A eucaristia é um dos sete sacramentos da Igreja Católica. Segundo o dogma
católico, Jesus Cristo se acha presente sob as aparências do pão e do vinho, com
seu corpo, sangue, alma e divindade. Isto é o que geralmente se entende por
transubstanciação.
A doutrina da transubstanciação não tem respaldo
bíblico. Ao longo de sua história, nem todos os representantes da Igreja
Católica concordaram com essa doutrina, entre eles podemos citar os papas
Gelásio I e Gelásio II, São Clemente e Agostinho, entre outros.
A
tradição da Igreja Católica, além de tropeçar nas metáforas e figuras da Bíblia
na questão da eucaristia, que por si mesma já é uma aberração teológica,
consegue embutir nela mais algumas heresias, como a ministração de apenas um só
dos elementos aos fiéis — a hóstia.

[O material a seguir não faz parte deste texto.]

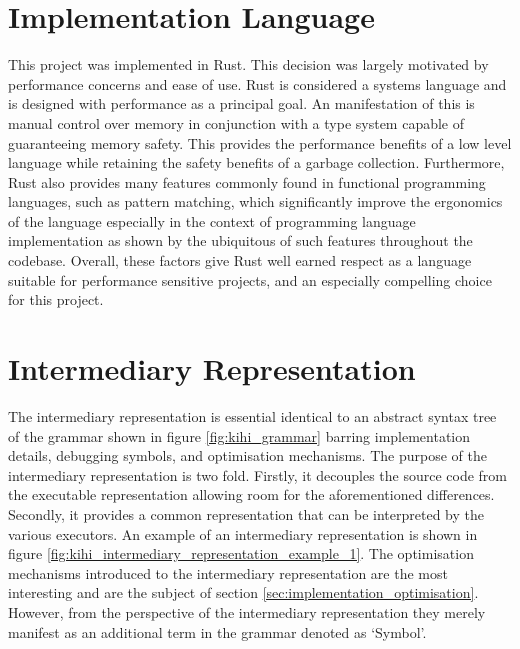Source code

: 
\section{Implementation Language}
This project was implemented in Rust. This decision was largely motivated by performance concerns and ease of use. Rust is considered a systems language and is designed with performance as a principal goal. An manifestation of this is manual control over memory in conjunction with a type system capable of guaranteeing memory safety. This provides the performance benefits of a low level language while retaining the safety benefits of a garbage collection. Furthermore, Rust also provides many features commonly found in functional programming languages, such as pattern matching, which significantly improve the ergonomics of the language especially in the context of programming language implementation as shown by the ubiquitous of such features throughout the codebase. Overall, these factors give Rust well earned respect as a language suitable for performance sensitive projects, and an especially compelling choice for this project.


\section{Intermediary Representation}\label{sec:implementation_intermediary_representation}
The intermediary representation is essential identical to an abstract syntax tree of the grammar shown in figure \ref{fig:kihi_grammar} barring implementation details, debugging symbols, and optimisation mechanisms. The purpose of the intermediary representation is two fold. Firstly, it decouples the source code from the executable representation allowing room for the aforementioned differences. Secondly, it provides a common representation that can be interpreted by the various executors. An example of an intermediary representation is shown in figure \ref{fig:kihi_intermediary_representation_example_1}. The optimisation mechanisms introduced to the intermediary representation are the most interesting and are the subject of section \ref{sec:implementation_optimisation}. However, from the perspective of the intermediary representation they merely manifest as an additional term in the grammar denoted as `Symbol'.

Segundo essa doutrina, a hóstia preserva o
comungante de pecados, tem poder para ajudar os mortos e, pasmem!, pode ser
adorada. Tais heresias não têm o mínimo fundamento bíblico, entretanto, são de
vital importância dentro da dogmática do catolicismo romano e, por isso, ainda
estão de pé.
É preciso salientar ainda que a confecção da hóstia teve sua
origem no paganismo, sendo, portanto, plagiada e inserida no bojo doutrinário da
igreja romana.
A hóstia passou a substituir o pão da ceia somente no ano
de 1200. É algo impar, especial, fabricada com trigo e sempre redonda. Por
ocasião da festa de Corpus Christi1, o “Santíssimo Sacramento” é levado às ruas
em procissão dentro de uma patena2 de ouro representando um sol. Podemos
constatar nesse ato uma flagrante analogia com as religiões pagãs da
antiguidade. Conta-se que a deusa Ceres3 era adorada como a “descobridora do
trigo” e, por conta disso, representada com uma espiga de trigo nas mãos. Tal
representação correspondia à deusa Mãe e seu filho. O filho de Ceres, que se
encarnara no trigo, era o deus Sol. Compare essa afirmação com a doutrina
católica que transformara Jesus num pedaço de pão de trigo no formato
arredondado do sol cujo ostensório4 também tem um desenho com raios
solares.
Por que só a hóstia?
O estudante de história da igreja
sabe perfeitamente que nenhuma doutrina católica advinda da chamada “Tradição
Oral”5 pode ser substanciada, quer na história dos primeiros séculos da igreja,
quer na Bíblia! Nesta última, muito menos.
Os apóstolos seguiram o
costume bíblico de ministrar a ceia sob esses dois emblemas: pão e vinho. A
igreja pós-apostólica6 também seguiu o mesmo exemplo, como vemos ao analisar as
obras patrísticas7 dos primeiros séculos. Os católicos precisam rodear e florear
suas explicações para esclarecer o fato de o sacerdote dar apenas um dos
emblemas (pão) ao fiel, o que é uma clara desobediência ao mandamento do Mestre.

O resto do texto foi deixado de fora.